'''

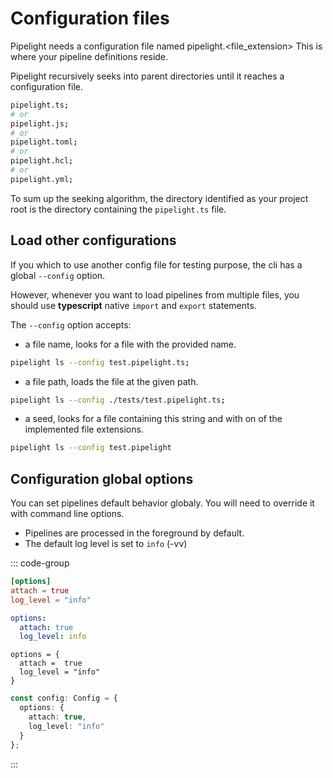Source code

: # Configuration files

Pipelight needs a configuration file named pipelight.<file_extension> This is
where your pipeline definitions reside.

Pipelight recursively seeks into parent directories until it reaches a
configuration file.

```sh
pipelight.ts;
# or
pipelight.js;
# or
pipelight.toml;
# or
pipelight.hcl;
# or
pipelight.yml;
```

To sum up the seeking algorithm, the directory identified as your project root
is the directory containing the `pipelight.ts` file.

## Load other configurations

If you which to use another config file for testing purpose, the cli has a
global `--config` option.

However, whenever you want to load pipelines from multiple files, you should use
**typescript** native `import` and `export` statements.

The `--config` option accepts:

- a file name, looks for a file with the provided name.

```sh
pipelight ls --config test.pipelight.ts;
```

- a file path, loads the file at the given path.

```sh
pipelight ls --config ./tests/test.pipelight.ts;
```

- a seed, looks for a file containing this string and with on of the implemented
  file extensions.

```sh
pipelight ls --config test.pipelight
```

## Configuration global options

You can set pipelines default behavior globaly.
You will need to override it with command line options.

- Pipelines are processed in the foreground by default.
- The default log level is set to `info` (-vv)

::: code-group

```toml [pipelight.toml]
[options]
attach = true
log_level = "info"
```

```yaml [pipelight.yaml]
options:
  attach: true
  log_level: info
```

```hcl [pipelight.hcl]
options = {
  attach =  true
  log_level = "info"
}
```

```ts [pipelight.ts]
const config: Config = {
  options: {
    attach: true,
    log_level: "info"
  }
};
```

:::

'''

*What the task asks:* Output only the count of lines in the data containing "with".

*Task output:* 3